A performance by Taiwan's Tsu-lo-san Puppet Troupe brought the audience to tears of laughter has he had his puppets dance to South Korean rapper Psy's "Gangnam Style," while the Three Mice by the Hunan Puppet and Shadow Art Protecting and Inheritance Center also brought smiles.

It seems no matter the country, puppetry is closely connected to a nation's culture.

"Our Chinese shows focus more on tradition and performing styles. Many puppet shows from elsewhere can't compare with us when it comes to the how accurate our puppets' movements are," Wang said. However, the fantastic creations and strong cultural characteristics from other places deeply surprised and inspired him.

"This is why exchanges like this are so important, we can't just show off what we have, we have to learn from each other," he said.

"China has a long, long history. Technique in China is extremely well-done, unique and skillful, but sometimes Chinese have to open their mind to new technology," said Jacque Trudeau, the Secretary General of the Union Internationale de la Marionette.

Trudeau stressed the importance of using new technology to lead the evolution of today's puppetry, not just for Chinese troupes, but for puppetry around the world.

"With new technology, shows are changing, they cannot be the same. You have to adapt traditional characters.
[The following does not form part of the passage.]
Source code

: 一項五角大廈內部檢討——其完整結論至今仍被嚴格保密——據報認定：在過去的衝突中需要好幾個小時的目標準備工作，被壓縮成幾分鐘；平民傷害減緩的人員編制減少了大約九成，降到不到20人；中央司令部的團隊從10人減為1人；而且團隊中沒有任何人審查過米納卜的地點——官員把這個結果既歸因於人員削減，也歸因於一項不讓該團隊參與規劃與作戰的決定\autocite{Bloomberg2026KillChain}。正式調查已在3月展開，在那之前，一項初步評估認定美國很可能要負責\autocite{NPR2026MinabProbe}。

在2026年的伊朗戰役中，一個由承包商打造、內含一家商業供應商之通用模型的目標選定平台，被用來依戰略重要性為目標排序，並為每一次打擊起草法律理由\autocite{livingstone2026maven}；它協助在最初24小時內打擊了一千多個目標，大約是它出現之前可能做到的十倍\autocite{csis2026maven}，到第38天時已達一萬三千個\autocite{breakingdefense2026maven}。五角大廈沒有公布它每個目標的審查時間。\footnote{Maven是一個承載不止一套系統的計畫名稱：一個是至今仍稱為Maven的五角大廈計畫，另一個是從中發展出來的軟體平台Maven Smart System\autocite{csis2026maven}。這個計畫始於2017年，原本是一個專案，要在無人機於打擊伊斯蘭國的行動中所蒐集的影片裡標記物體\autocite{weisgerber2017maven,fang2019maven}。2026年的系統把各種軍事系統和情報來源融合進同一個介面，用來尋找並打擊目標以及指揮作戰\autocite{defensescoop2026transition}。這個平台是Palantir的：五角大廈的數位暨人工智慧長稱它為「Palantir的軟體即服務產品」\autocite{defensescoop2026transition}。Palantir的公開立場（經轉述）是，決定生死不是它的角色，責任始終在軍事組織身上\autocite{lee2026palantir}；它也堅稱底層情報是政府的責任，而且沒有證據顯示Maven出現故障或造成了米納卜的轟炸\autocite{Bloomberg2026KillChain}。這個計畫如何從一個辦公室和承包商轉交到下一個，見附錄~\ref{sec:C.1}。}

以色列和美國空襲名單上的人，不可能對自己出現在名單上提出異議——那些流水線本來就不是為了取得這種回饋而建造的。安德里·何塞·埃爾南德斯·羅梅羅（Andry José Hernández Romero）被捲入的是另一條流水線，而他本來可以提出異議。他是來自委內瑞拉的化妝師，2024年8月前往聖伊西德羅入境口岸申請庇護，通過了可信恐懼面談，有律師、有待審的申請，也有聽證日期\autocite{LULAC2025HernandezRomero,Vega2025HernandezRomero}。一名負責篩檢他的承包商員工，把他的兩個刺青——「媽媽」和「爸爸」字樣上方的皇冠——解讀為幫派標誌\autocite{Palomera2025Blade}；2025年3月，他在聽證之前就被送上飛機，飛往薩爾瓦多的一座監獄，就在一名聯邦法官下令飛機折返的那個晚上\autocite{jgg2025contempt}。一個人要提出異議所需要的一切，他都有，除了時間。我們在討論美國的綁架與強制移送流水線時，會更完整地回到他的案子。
If those characters stay the same, young people won't like it," he said.

Most of the Chinese puppet shows presented at the opening ceremony mainly featured traditional Chinese dramas.

When asked if he was  worried whether these traditional shows would interest younger audiences, Wang didn't appear worried.

"Don't underestimate traditional topics," Wang said.

He believes it's not that young people don't like traditional stories, but they just have a problem understanding them.

"Culture inheritance needs to start with children, like what we are doing now," he said pointing out that his troupe is trying to bring shows into kindergarten and elementary schools to educate the younger generation.